Figure 1.

Molecular structure of the ERBB2/HER2 receptor and the mechanism of action of novel therapeutic agents. (a) Monoclonal antibodies that target binding to the extracellular structural domain of HER2, including single-epitope monoclonal antibodies (trastuzumab, pertuzumab) and bispecific HER2 antibodies (ZW25, ZW49).
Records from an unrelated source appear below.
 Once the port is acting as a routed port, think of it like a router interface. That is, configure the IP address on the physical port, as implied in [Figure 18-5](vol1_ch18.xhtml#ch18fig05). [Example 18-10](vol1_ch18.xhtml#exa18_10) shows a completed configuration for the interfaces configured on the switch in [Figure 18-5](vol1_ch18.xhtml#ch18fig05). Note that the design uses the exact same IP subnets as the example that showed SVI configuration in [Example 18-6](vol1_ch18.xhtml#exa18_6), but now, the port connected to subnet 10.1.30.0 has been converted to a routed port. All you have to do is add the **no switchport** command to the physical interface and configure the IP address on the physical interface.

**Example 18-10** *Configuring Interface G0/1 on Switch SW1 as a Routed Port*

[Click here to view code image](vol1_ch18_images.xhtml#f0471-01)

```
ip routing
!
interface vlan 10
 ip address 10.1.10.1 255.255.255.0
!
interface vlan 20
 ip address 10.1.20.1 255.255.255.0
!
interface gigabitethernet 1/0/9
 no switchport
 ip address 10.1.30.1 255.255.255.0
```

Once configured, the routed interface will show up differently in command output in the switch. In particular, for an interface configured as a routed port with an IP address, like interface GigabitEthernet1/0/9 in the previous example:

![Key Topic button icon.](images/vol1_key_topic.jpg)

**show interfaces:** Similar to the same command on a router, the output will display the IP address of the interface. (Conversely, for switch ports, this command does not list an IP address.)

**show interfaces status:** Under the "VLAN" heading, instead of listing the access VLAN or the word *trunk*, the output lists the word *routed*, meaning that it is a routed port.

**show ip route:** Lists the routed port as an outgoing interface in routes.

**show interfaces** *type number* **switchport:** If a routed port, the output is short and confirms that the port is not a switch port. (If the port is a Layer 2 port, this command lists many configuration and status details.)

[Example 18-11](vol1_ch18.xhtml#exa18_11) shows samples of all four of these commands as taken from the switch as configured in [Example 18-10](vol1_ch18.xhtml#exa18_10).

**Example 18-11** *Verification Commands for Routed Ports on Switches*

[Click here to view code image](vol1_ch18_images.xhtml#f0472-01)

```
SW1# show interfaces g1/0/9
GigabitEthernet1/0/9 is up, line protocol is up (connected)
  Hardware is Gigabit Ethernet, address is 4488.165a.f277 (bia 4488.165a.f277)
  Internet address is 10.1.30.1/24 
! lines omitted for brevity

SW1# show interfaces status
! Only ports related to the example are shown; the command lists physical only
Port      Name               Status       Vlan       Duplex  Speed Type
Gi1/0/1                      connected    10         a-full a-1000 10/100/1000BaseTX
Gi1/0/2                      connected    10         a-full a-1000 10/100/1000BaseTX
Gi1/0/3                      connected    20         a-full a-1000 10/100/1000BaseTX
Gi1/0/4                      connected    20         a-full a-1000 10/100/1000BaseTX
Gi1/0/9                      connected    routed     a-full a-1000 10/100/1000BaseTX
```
The antitumor effects of these drugs are mediated through a variety of mechanisms: inhibition of downstream signaling pathways, involvement in antibody-dependent cellular cytotoxicity or inhibition of receptor dimerization. (b) Antibody-drug conjugates targeting HER2, such as trastuzumab emtansine and trastuzumab deruxtecan, release and deliver cytotoxic drugs while binding antibodies and thus exert anti-tumor effects. (c) Small molecule inhibitors, such as neratinib and tucatinib, inhibit activation of the PI3K pathway by binding to the tyrosine-kinase domain of the HER2 receptor. (d,e) HER2-targeted immunotherapies, such as HER2-specific chimeric antigen receptor immune cells or modified oncolytic virus, enhance immune cell activity and stimulate anti-tumor immune responses. (f) Tumor-targeting nanoparticles, such as nanodelivery systems with internal encapsulation of tamoxifen and external loading of anti-HER2 antibodies, can efficiently kill HER2 overexpressing breast cancer cells by penetrating the tumor microenvironment.